What do y'all think? How much is it worth?


----------



## jd56 (Feb 1, 2013)

Not much. It is an older one but, in pretty rough shape.
$25 would be a fair offer I guess. 

Sent from my DROID RAZR using Tapatalk 2


----------



## 50sHuff (Feb 1, 2013)

*dang*

dang, i payed 75 dollars


----------



## jd56 (Feb 1, 2013)

It may be worth that too if all is rough is the fenders. The picture was too grainy for me to tell.
Either way the old addage when asking "what's it worth" the best response is "whatever you're willing to pay for it".

Clean her up and wear the rubber treads off it. 
Post the serial number from the frame and we'll try to determine the year for you.

Enjoy it and the resto....it's what draws us to this hobby.

If you plan on making money off it by flipping it, in it's present condition ( based on the pic supplied), then I would GUESS what you paid is probably full retail.

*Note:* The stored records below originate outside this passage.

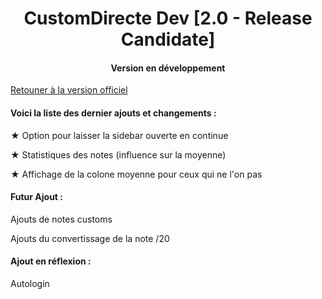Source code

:<H1 align="center">
CustomDirecte Dev [2.0 - Release Candidate]
</H1>
<H4 align="center">
Version en développement
</H4>

[Retouner à la version officiel](https://github.com/Bastian-Noel/CustomDirecte)

<H4>Voici la liste des dernier ajouts et changements :</H4>

★ Option pour laisser la sidebar ouverte en continue

★ Statistiques des notes (influence sur la moyenne)

★ Affichage de la colone moyenne pour ceux qui ne l'on pas

<H4>Futur Ajout :</H4>

Ajouts de notes customs

Ajouts du convertissage de la note /20 

<H4>Ajout en réflexion :</H4>

Autologin 
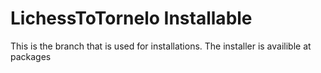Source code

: # LichessToTornelo Installable
This is the branch that is used for installations. The installer is availible at packages
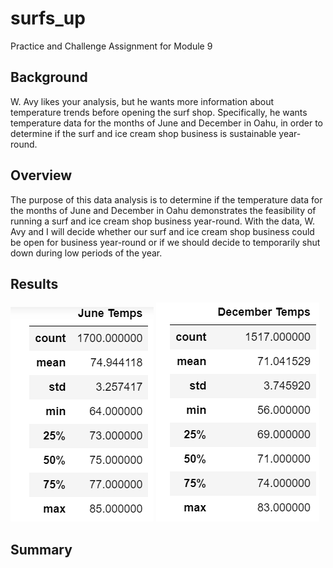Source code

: # surfs_up
Practice and Challenge Assignment for Module 9

## Background
W. Avy likes your analysis, but he wants more information about temperature trends before opening the surf shop. Specifically, he wants temperature data for the months of June and December in Oahu, in order to determine if the surf and ice cream shop business is sustainable year-round.

## Overview
The purpose of this data analysis is to determine if the temperature data for the months of June and December in Oahu demonstrates the feasibility of running a surf and ice cream shop business year-round. With the data, W. Avy and I will decide whether our surf and ice cream shop business could be open for business year-round or if we should decide to temporarily shut down during low periods of the year. 

## Results
![June Temperatures](https://github.com/Itgotworse26/surfs_up/blob/main/June_Temps.PNG)
![December Temperatures](https://github.com/Itgotworse26/surfs_up/blob/main/December_Temps.PNG)

## Summary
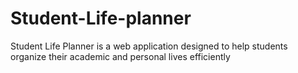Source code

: # Student-Life-planner
Student Life Planner is a  web application designed to help students organize their academic and personal lives efficiently
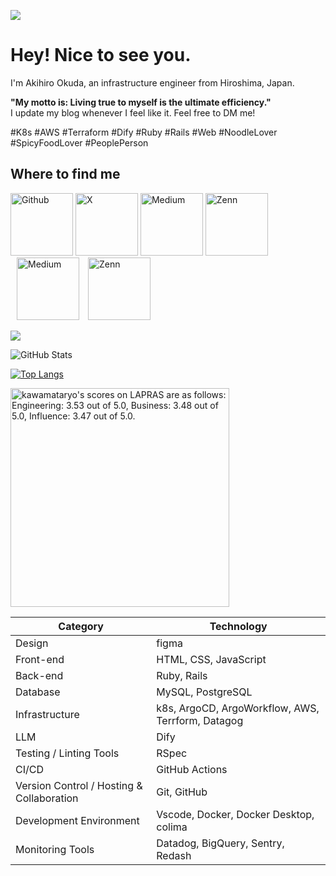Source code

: ![](https://komarev.com/ghpvc/?username=aki366)

# Hey! Nice to see you.

<p>
I'm Akihiro Okuda, an infrastructure engineer from Hiroshima, Japan.</br>

<b>"My motto is: Living true to myself is the ultimate efficiency."</b></br>
I update my blog whenever I feel like it. Feel free to DM me!</br>

#K8s #AWS #Terraform #Dify #Ruby #Rails #Web #NoodleLover #SpicyFoodLover #PeoplePerson</br>
</p>

## Where to find me

<p>
  <a href="https://github.com/aki366" target="_blank"><img alt="Github" src="https://d3prslcyrefztx.cloudfront.net/icons/github-150x150-20250320.png" width="100" height="100" /></a>
  <a href="https://x.com/aki366_x" target="_blank"><img alt="X" src="https://d3prslcyrefztx.cloudfront.net/icons/x-150x150-20250320.png" width="100" height="100" /></a>
  <a href="https://www.linkedin.com/in/akihiro-okuda-039347344/" target="_blank"><img alt="Medium" src="https://d3prslcyrefztx.cloudfront.net/icons/linkedin-150x150-20250320.png" width="100" height="100" /></a>
  <a href="https://zenn.dev/aki366" target="_blank"><img alt="Zenn" src="https://d3prslcyrefztx.cloudfront.net/icons/zenn-20250320.svg" width="100" height="100" /></a>
  <a href="https://qiita.com/aki366" target="_blank"><img alt="Medium" src="https://d3prslcyrefztx.cloudfront.net/icons/qiita-300x300-20250320.png" width="100" height="100" hspace="10" /></a>
  <a href="https://note.com/aki_366" target="_blank"><img alt="Zenn" src="https://d3prslcyrefztx.cloudfront.net/icons/note-1477x1477-20250320.png" width="100" height="100" /></a>
</p>


<!-- <img alt="my skills" src="https://skillicons.dev/icons?theme=light&perline=8&i=figma,javascript,html,css,ruby,rails,rspec,redia,mysql,dify,k8s,argo,datadog,aws,terraform,githubactions,git,github,vscode,docker" /> -->

![](https://github-profile-summary-cards.vercel.app/api/cards/profile-details?username=aki366&theme=vue)

![GitHub Stats](https://github-readme-stats.vercel.app/api?username=aki366&count_private=true)

[![Top Langs](https://github-readme-stats.vercel.app/api/top-langs/?username=aki366&layout=compact&langs_count=6)](https://github.com/anuraghazra/github-readme-stats)

<!--START_SECTION:lapras-card-->
<p ><a href="https://lapras.com/public/aki366" target="_blank" rel="noopener noreferrer"><img alt="kawamataryo's scores on LAPRAS are as follows: Engineering: 3.53 out of 5.0, Business: 3.48 out of 5.0, Influence: 3.47 out of 5.0." src="https://lapras-card-generator.vercel.app/api/svg?e=3.53&b=3.48&i=3.47&b1=%2523020E27&b2=%25230E5593&i1=%2523030E21&i2=%25231688BF&l=en" width="350" ></a></p>
<!--END_SECTION:lapras-card-->

| Category | Technology |
| --- | --- |
| Design | figma |
| Front-end | HTML, CSS, JavaScript |
| Back-end | Ruby, Rails |
| Database | MySQL, PostgreSQL |
| Infrastructure | k8s, ArgoCD, ArgoWorkflow, AWS, Terrform, Datagog |
| LLM | Dify |
| Testing / Linting Tools | RSpec |
| CI/CD | GitHub Actions |
| Version Control / Hosting & Collaboration | Git, GitHub |
| Development Environment | Vscode, Docker, Docker Desktop, colima |
| Monitoring Tools　| Datadog, BigQuery, Sentry, Redash |
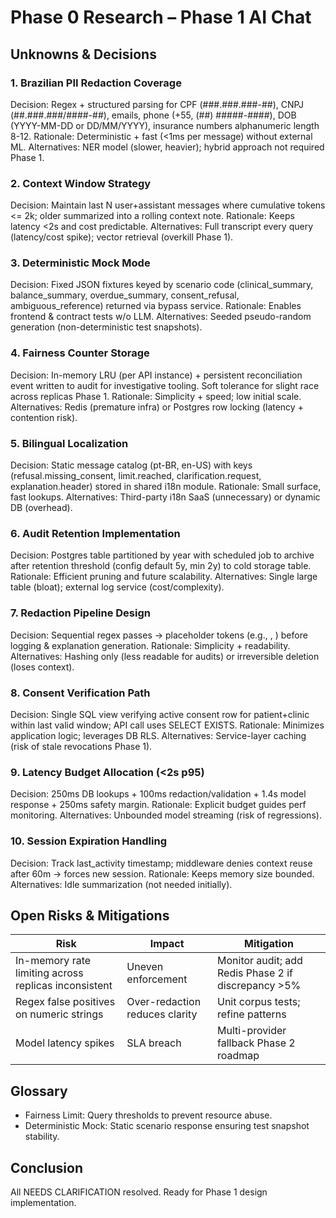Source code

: # Phase 0 Research – Phase 1 AI Chat

## Unknowns & Decisions

### 1. Brazilian PII Redaction Coverage
Decision: Regex + structured parsing for CPF (###.###.###-##), CNPJ (##.###.###/####-##), emails, phone (+55, (##) #####-####), DOB (YYYY-MM-DD or DD/MM/YYYY), insurance numbers alphanumeric length 8-12.
Rationale: Deterministic + fast (<1ms per message) without external ML.
Alternatives: NER model (slower, heavier); hybrid approach not required Phase 1.

### 2. Context Window Strategy
Decision: Maintain last N user+assistant messages where cumulative tokens <= 2k; older summarized into a rolling context note.
Rationale: Keeps latency <2s and cost predictable.
Alternatives: Full transcript every query (latency/cost spike); vector retrieval (overkill Phase 1).

### 3. Deterministic Mock Mode
Decision: Fixed JSON fixtures keyed by scenario code (clinical_summary, balance_summary, overdue_summary, consent_refusal, ambiguous_reference) returned via bypass service.
Rationale: Enables frontend & contract tests w/o LLM.
Alternatives: Seeded pseudo-random generation (non-deterministic test snapshots).

### 4. Fairness Counter Storage
Decision: In-memory LRU (per API instance) + persistent reconciliation event written to audit for investigative tooling. Soft tolerance for slight race across replicas Phase 1.
Rationale: Simplicity + speed; low initial scale.
Alternatives: Redis (premature infra) or Postgres row locking (latency + contention risk).

### 5. Bilingual Localization
Decision: Static message catalog (pt-BR, en-US) with keys (refusal.missing_consent, limit.reached, clarification.request, explanation.header) stored in shared i18n module.
Rationale: Small surface, fast lookups.
Alternatives: Third-party i18n SaaS (unnecessary) or dynamic DB (overhead).

### 6. Audit Retention Implementation
Decision: Postgres table partitioned by year with scheduled job to archive after retention threshold (config default 5y, min 2y) to cold storage table.
Rationale: Efficient pruning and future scalability.
Alternatives: Single large table (bloat); external log service (cost/complexity).

### 7. Redaction Pipeline Design
Decision: Sequential regex passes → placeholder tokens (e.g., <CPF>, <EMAIL>) before logging & explanation generation.
Rationale: Simplicity + readability.
Alternatives: Hashing only (less readable for audits) or irreversible deletion (loses context).

### 8. Consent Verification Path
Decision: Single SQL view verifying active consent row for patient+clinic within last valid window; API call uses SELECT EXISTS.
Rationale: Minimizes application logic; leverages DB RLS.
Alternatives: Service-layer caching (risk of stale revocations Phase 1).

### 9. Latency Budget Allocation (<2s p95)
Decision: 250ms DB lookups + 100ms redaction/validation + 1.4s model response + 250ms safety margin.
Rationale: Explicit budget guides perf monitoring.
Alternatives: Unbounded model streaming (risk of regressions).

### 10. Session Expiration Handling
Decision: Track last_activity timestamp; middleware denies context reuse after 60m → forces new session.
Rationale: Keeps memory size bounded.
Alternatives: Idle summarization (not needed initially).

## Open Risks & Mitigations
| Risk | Impact | Mitigation |
|------|--------|-----------|
| In-memory rate limiting across replicas inconsistent | Uneven enforcement | Monitor audit; add Redis Phase 2 if discrepancy >5% |
| Regex false positives on numeric strings | Over-redaction reduces clarity | Unit corpus tests; refine patterns |
| Model latency spikes | SLA breach | Multi-provider fallback Phase 2 roadmap |

## Glossary
- Fairness Limit: Query thresholds to prevent resource abuse.
- Deterministic Mock: Static scenario response ensuring test snapshot stability.

## Conclusion
All NEEDS CLARIFICATION resolved. Ready for Phase 1 design implementation.
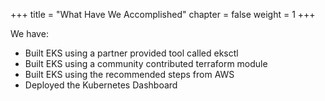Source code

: +++
title = "What Have We Accomplished"
chapter = false
weight = 1
+++

We have:

- Built EKS using a partner provided tool called eksctl
- Built EKS using a community contributed terraform module
- Built EKS using the recommended steps from AWS
- Deployed the Kubernetes Dashboard
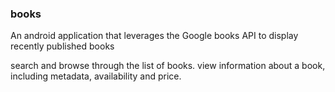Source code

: ### books

An android application that leverages the Google books API to display recently published books

search and browse through the list of books.
view information about a book, including metadata, availability and price.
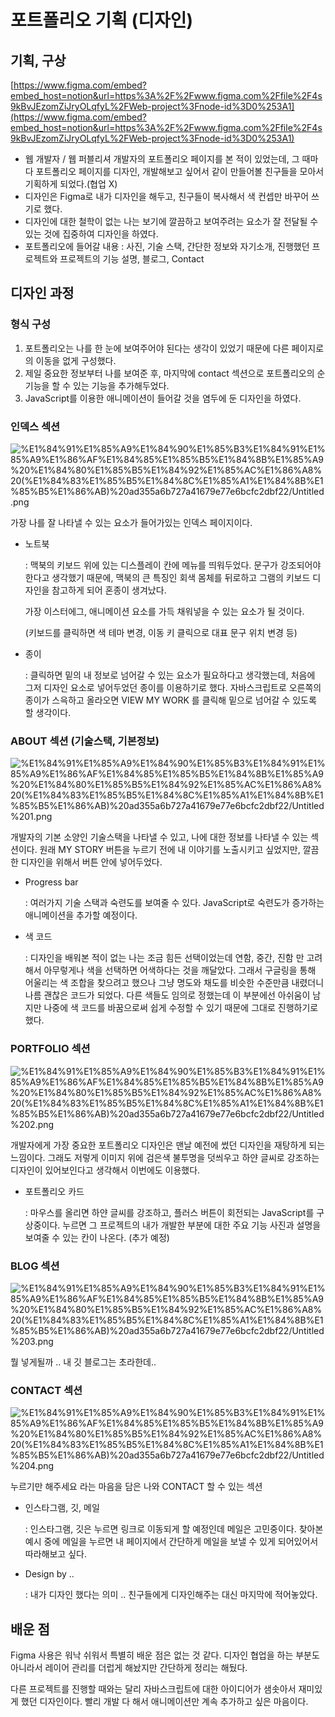 # 포트폴리오 기획 (디자인)

## 기획, 구상

[https://www.figma.com/embed?embed_host=notion&url=https%3A%2F%2Fwww.figma.com%2Ffile%2F4s9kBvJEzomZiJryOLqfyL%2FWeb-project%3Fnode-id%3D0%253A1](https://www.figma.com/embed?embed_host=notion&url=https%3A%2F%2Fwww.figma.com%2Ffile%2F4s9kBvJEzomZiJryOLqfyL%2FWeb-project%3Fnode-id%3D0%253A1)

- 웹 개발자 / 웹 퍼블리셔 개발자의 포트폴리오 페이지를 본 적이 있었는데, 그 때마다 포트폴리오 페이지를 디자인, 개발해보고 싶어서 같이 만들어볼 친구들을 모아서 기획하게 되었다.(협업 X)
- 디자인은 Figma로 내가 디자인을 해두고, 친구들이 복사해서 색 컨셉만 바꾸어 쓰기로 했다.
- 디자인에 대한 철학이 없는 나는 보기에 깔끔하고 보여주려는 요소가 잘 전달될 수 있는 것에 집중하여 디자인을 하였다.
- 포트폴리오에 들어갈 내용 : 사진, 기술 스택, 간단한 정보와 자기소개, 진행했던 프로젝트와 프로젝트의 기능 설명, 블로그, Contact

## 디자인 과정

### 형식 구성

1. 포트폴리오는 나를 한 눈에 보여주어야 된다는 생각이 있었기 때문에 다른 페이지로의 이동을 없게 구성했다.
2. 제일 중요한 정보부터 나를 보여준 후, 마지막에 contact 섹션으로 포트폴리오의 순기능을 할 수 있는 기능을 추가해두었다.
3. JavaScript를 이용한 애니메이션이 들어갈 것을 염두에 둔 디자인을 하였다.

### 인덱스 섹션

![%E1%84%91%E1%85%A9%E1%84%90%E1%85%B3%E1%84%91%E1%85%A9%E1%86%AF%E1%84%85%E1%85%B5%E1%84%8B%E1%85%A9%20%E1%84%80%E1%85%B5%E1%84%92%E1%85%AC%E1%86%A8%20(%E1%84%83%E1%85%B5%E1%84%8C%E1%85%A1%E1%84%8B%E1%85%B5%E1%86%AB)%20ad355a6b727a41679e77e6bcfc2dbf22/Untitled.png](%E1%84%91%E1%85%A9%E1%84%90%E1%85%B3%E1%84%91%E1%85%A9%E1%86%AF%E1%84%85%E1%85%B5%E1%84%8B%E1%85%A9%20%E1%84%80%E1%85%B5%E1%84%92%E1%85%AC%E1%86%A8%20(%E1%84%83%E1%85%B5%E1%84%8C%E1%85%A1%E1%84%8B%E1%85%B5%E1%86%AB)%20ad355a6b727a41679e77e6bcfc2dbf22/Untitled.png)

가장 나를 잘 나타낼 수 있는 요소가 들어가있는 인덱스 페이지이다.

- 노트북

     : 맥북의 키보드 위에 있는 디스플레이 칸에 메뉴를 띄워두었다. 문구가 강조되어야 한다고 생각했기 때문에, 맥북의 큰 특징인 회색 몸체를 뒤로하고 그램의 키보드 디자인을 참고하게 되어 혼종이 생겨났다.

    가장 이스터에그, 애니메이션 요소를 가득 채워넣을 수 있는 요소가 될 것이다.

    (키보드를 클릭하면 색 테마 변경, 이동 키 클릭으로 대표 문구 위치 변경 등)

- 종이

    : 클릭하면 밑의 내 정보로 넘어갈 수 있는 요소가 필요하다고 생각했는데, 처음에 그저 디자인 요소로 넣어두었던 종이를 이용하기로 했다. 자바스크립트로 오른쪽의 종이가 스윽하고 올라오면 VIEW MY WORK 를 클릭해 밑으로 넘어갈 수 있도록 할 생각이다. 

### ABOUT 섹션 (기술스택, 기본정보)

![%E1%84%91%E1%85%A9%E1%84%90%E1%85%B3%E1%84%91%E1%85%A9%E1%86%AF%E1%84%85%E1%85%B5%E1%84%8B%E1%85%A9%20%E1%84%80%E1%85%B5%E1%84%92%E1%85%AC%E1%86%A8%20(%E1%84%83%E1%85%B5%E1%84%8C%E1%85%A1%E1%84%8B%E1%85%B5%E1%86%AB)%20ad355a6b727a41679e77e6bcfc2dbf22/Untitled%201.png](%E1%84%91%E1%85%A9%E1%84%90%E1%85%B3%E1%84%91%E1%85%A9%E1%86%AF%E1%84%85%E1%85%B5%E1%84%8B%E1%85%A9%20%E1%84%80%E1%85%B5%E1%84%92%E1%85%AC%E1%86%A8%20(%E1%84%83%E1%85%B5%E1%84%8C%E1%85%A1%E1%84%8B%E1%85%B5%E1%86%AB)%20ad355a6b727a41679e77e6bcfc2dbf22/Untitled%201.png)

개발자의 기본 소양인 기술스택을 나타낼 수 있고, 나에 대한 정보를 나타낼 수 있는 섹션이다. 원래 MY STORY 버튼을 누르기 전에 내 이야기를 노출시키고 싶었지만, 깔끔한 디자인을 위해서 버튼 안에 넣어두었다.

- Progress bar

    : 여러가지 기술 스택과 숙련도를 보여줄 수 있다. JavaScript로 숙련도가 증가하는 애니메이션을 추가할 예정이다.

- 색 코드

    : 디자인을 배워본 적이 없는 나는 조금 힘든 선택이었는데 연함, 중간, 진함 만 고려해서 아무렇게나 색을 선택하면 어색하다는 것을 깨달았다. 그래서 구글링을 통해 어울리는 색 조합을 찾으려고 했으나 그냥 명도와 채도를 비슷한 수준만큼 내렸더니 나름 괜찮은 코드가 되었다. 다른 색들도 임의로 정했는데 이 부분에선 아쉬움이 남지만 나중에 색 코드를 바꿈으로써 쉽게 수정할 수 있기 때문에 그대로 진행하기로 했다.

### PORTFOLIO 섹션

![%E1%84%91%E1%85%A9%E1%84%90%E1%85%B3%E1%84%91%E1%85%A9%E1%86%AF%E1%84%85%E1%85%B5%E1%84%8B%E1%85%A9%20%E1%84%80%E1%85%B5%E1%84%92%E1%85%AC%E1%86%A8%20(%E1%84%83%E1%85%B5%E1%84%8C%E1%85%A1%E1%84%8B%E1%85%B5%E1%86%AB)%20ad355a6b727a41679e77e6bcfc2dbf22/Untitled%202.png](%E1%84%91%E1%85%A9%E1%84%90%E1%85%B3%E1%84%91%E1%85%A9%E1%86%AF%E1%84%85%E1%85%B5%E1%84%8B%E1%85%A9%20%E1%84%80%E1%85%B5%E1%84%92%E1%85%AC%E1%86%A8%20(%E1%84%83%E1%85%B5%E1%84%8C%E1%85%A1%E1%84%8B%E1%85%B5%E1%86%AB)%20ad355a6b727a41679e77e6bcfc2dbf22/Untitled%202.png)

개발자에게 가장 중요한 포트폴리오 디자인은 맨날 예전에 썼던 디자인을 재탕하게 되는 느낌이다. 그래도 저렇게 이미지 위에 검은색 불투명을 덧씌우고 하얀 글씨로 강조하는 디자인이 있어보인다고 생각해서 이번에도 이용했다.

- 포트폴리오 카드

    : 마우스를 올리면 하얀 글씨를 강조하고, 플러스 버튼이 회전되는 JavaScript를 구상중이다. 누르면 그 프로젝트의 내가 개발한 부분에 대한 주요 기능 사진과 설명을 보여줄 수 있는 칸이 나온다. (추가 예정)

### BLOG 섹션

![%E1%84%91%E1%85%A9%E1%84%90%E1%85%B3%E1%84%91%E1%85%A9%E1%86%AF%E1%84%85%E1%85%B5%E1%84%8B%E1%85%A9%20%E1%84%80%E1%85%B5%E1%84%92%E1%85%AC%E1%86%A8%20(%E1%84%83%E1%85%B5%E1%84%8C%E1%85%A1%E1%84%8B%E1%85%B5%E1%86%AB)%20ad355a6b727a41679e77e6bcfc2dbf22/Untitled%203.png](%E1%84%91%E1%85%A9%E1%84%90%E1%85%B3%E1%84%91%E1%85%A9%E1%86%AF%E1%84%85%E1%85%B5%E1%84%8B%E1%85%A9%20%E1%84%80%E1%85%B5%E1%84%92%E1%85%AC%E1%86%A8%20(%E1%84%83%E1%85%B5%E1%84%8C%E1%85%A1%E1%84%8B%E1%85%B5%E1%86%AB)%20ad355a6b727a41679e77e6bcfc2dbf22/Untitled%203.png)

뭘 넣게될까 .. 내 깃 블로그는 초라한데..

### CONTACT 섹션

![%E1%84%91%E1%85%A9%E1%84%90%E1%85%B3%E1%84%91%E1%85%A9%E1%86%AF%E1%84%85%E1%85%B5%E1%84%8B%E1%85%A9%20%E1%84%80%E1%85%B5%E1%84%92%E1%85%AC%E1%86%A8%20(%E1%84%83%E1%85%B5%E1%84%8C%E1%85%A1%E1%84%8B%E1%85%B5%E1%86%AB)%20ad355a6b727a41679e77e6bcfc2dbf22/Untitled%204.png](%E1%84%91%E1%85%A9%E1%84%90%E1%85%B3%E1%84%91%E1%85%A9%E1%86%AF%E1%84%85%E1%85%B5%E1%84%8B%E1%85%A9%20%E1%84%80%E1%85%B5%E1%84%92%E1%85%AC%E1%86%A8%20(%E1%84%83%E1%85%B5%E1%84%8C%E1%85%A1%E1%84%8B%E1%85%B5%E1%86%AB)%20ad355a6b727a41679e77e6bcfc2dbf22/Untitled%204.png)

누르기만 해주세요 라는 마음을 담은 나와 CONTACT 할 수 있는 섹션

- 인스타그램, 깃, 메일

    : 인스타그램, 깃은 누르면 링크로 이동되게 할 예정인데 메일은 고민중이다. 찾아본 예시 중에 메일을 누르면 내 페이지에서 간단하게 메일을 보낼 수 있게 되어있어서 따라해보고 싶다.

- Design by ..

    : 내가 디자인 했다는 의미 .. 친구들에게 디자인해주는 대신 마지막에 적어놓았다.

## 배운 점

Figma 사용은 워낙 쉬워서 특별히 배운 점은 없는 것 같다. 디자인 협업을 하는 부분도 아니라서 레이어 관리를 더럽게 해놨지만 간단하게 정리는 해뒀다.

다른 프로젝트를 진행할 때와는 달리 자바스크립트에 대한 아이디어가 샘솟아서 재미있게 했던 디자인이다. 빨리 개발 다 해서 애니메이션만 계속 추가하고 싶은 마음이다.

classicfan1 is the gurus on these huffy middleweights...I'm sure he'll pipe in soon enough. Or send him a pm.


----------



## Adamtinkerer (Feb 1, 2013)

And turn that backward handlebar stem around!!


----------



## Freqman1 (Feb 2, 2013)

I'm thinking $25 max. I sold a really niceone of these with the tank lights for $75. But as long as you didn't buy this to flip you are still ok--just clean it best you can, service it, and ride it! V/r Shawn


----------



## partsguy (Feb 2, 2013)

Well considering the chaingaurd and the rack, I think this is a 1960 -1962 Eldorado. IT looks pretty rough from the hpotos. It would make a nice rider cleaned up or you can part it out or customize it. If you want to save the original chrome, I recommend an S.O.S. pad and water. But some back into it and they should clean up half way decent.

Now for value, I wouldn't pay anymore than $20 - $25 for it. Since this is a ladies frame bike, it's like a 4dr classic car, nice lines, but not worth as much money, plus the condition.


----------